Records from a dataset:
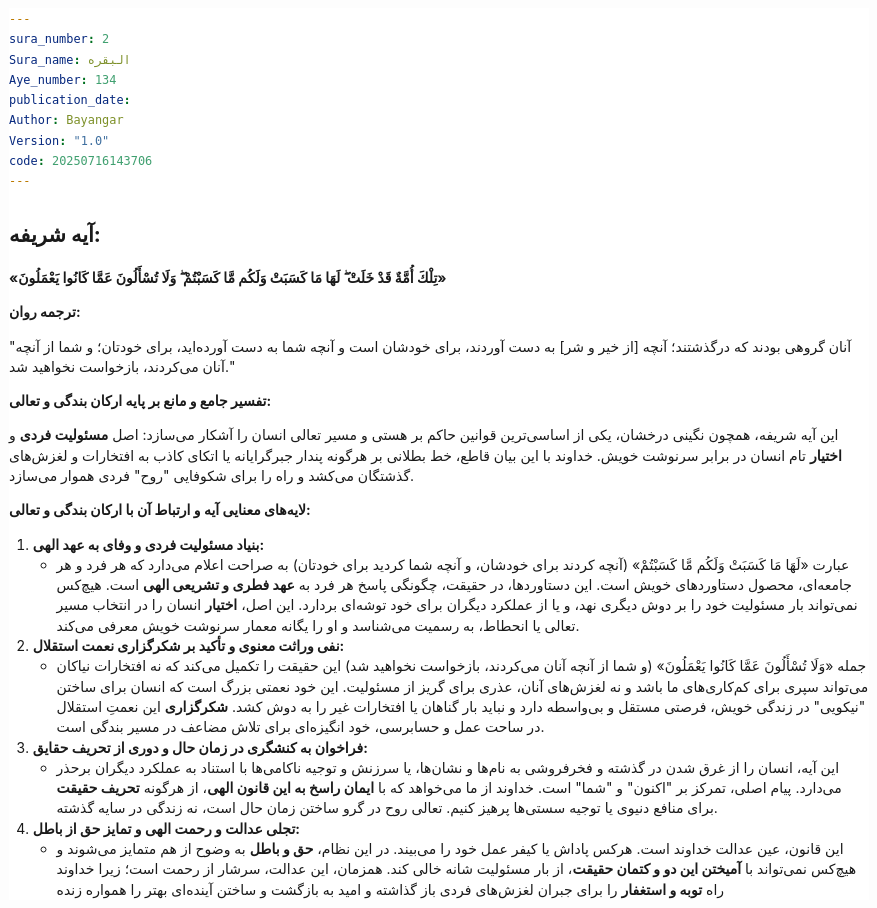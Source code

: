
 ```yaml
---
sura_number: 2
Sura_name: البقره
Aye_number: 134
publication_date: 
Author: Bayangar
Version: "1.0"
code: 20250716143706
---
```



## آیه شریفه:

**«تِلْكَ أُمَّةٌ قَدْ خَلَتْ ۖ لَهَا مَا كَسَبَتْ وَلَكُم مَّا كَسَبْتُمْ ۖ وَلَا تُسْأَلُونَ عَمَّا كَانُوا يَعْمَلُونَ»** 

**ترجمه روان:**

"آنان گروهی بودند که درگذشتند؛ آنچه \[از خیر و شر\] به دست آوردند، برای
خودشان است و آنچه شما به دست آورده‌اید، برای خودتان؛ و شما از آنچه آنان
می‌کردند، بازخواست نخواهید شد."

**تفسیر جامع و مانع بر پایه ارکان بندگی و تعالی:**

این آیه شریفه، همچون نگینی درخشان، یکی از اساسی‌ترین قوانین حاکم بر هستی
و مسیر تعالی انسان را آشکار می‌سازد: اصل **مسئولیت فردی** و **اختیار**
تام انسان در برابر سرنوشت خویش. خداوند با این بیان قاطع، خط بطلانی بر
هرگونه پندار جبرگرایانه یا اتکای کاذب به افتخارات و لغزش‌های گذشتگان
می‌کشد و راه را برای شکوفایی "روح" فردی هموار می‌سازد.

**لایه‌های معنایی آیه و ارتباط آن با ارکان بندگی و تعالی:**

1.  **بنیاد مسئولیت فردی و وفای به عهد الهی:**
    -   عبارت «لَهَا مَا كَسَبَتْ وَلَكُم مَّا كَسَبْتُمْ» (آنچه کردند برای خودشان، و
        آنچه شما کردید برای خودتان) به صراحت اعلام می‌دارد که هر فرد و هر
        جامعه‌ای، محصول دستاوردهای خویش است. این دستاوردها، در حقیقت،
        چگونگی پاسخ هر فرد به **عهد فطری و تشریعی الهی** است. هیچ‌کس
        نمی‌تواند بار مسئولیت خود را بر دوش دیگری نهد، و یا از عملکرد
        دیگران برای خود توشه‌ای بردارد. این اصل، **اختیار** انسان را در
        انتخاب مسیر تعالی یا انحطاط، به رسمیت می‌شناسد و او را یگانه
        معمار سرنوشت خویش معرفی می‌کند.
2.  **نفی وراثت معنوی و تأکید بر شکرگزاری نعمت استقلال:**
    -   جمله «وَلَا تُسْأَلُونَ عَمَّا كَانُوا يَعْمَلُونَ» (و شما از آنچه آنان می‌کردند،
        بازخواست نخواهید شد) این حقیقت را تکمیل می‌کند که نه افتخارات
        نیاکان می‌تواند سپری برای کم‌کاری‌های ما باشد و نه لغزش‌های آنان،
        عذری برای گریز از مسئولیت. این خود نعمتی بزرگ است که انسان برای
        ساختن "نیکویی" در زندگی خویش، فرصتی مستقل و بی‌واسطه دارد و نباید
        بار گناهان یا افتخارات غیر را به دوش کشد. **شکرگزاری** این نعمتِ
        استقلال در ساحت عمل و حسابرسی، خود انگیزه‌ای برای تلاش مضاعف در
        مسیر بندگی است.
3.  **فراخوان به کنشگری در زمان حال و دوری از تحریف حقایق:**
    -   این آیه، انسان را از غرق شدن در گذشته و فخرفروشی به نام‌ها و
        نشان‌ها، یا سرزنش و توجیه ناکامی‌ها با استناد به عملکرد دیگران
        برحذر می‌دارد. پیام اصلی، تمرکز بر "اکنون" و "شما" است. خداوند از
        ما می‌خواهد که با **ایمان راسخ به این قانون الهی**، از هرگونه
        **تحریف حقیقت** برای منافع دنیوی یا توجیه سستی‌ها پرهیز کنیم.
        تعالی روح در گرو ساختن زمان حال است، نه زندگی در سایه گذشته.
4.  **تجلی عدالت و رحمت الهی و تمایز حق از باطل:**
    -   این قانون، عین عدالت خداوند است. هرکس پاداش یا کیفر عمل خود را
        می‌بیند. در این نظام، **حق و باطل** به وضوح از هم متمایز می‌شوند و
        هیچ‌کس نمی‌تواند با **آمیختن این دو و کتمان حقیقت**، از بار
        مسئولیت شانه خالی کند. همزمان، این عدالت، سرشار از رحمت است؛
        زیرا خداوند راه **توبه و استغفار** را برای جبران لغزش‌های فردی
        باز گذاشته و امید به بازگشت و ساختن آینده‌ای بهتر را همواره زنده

Work order ▸ Look through the records and count each line that holds "تحریف". Write only the total.

Answer box ▸ 2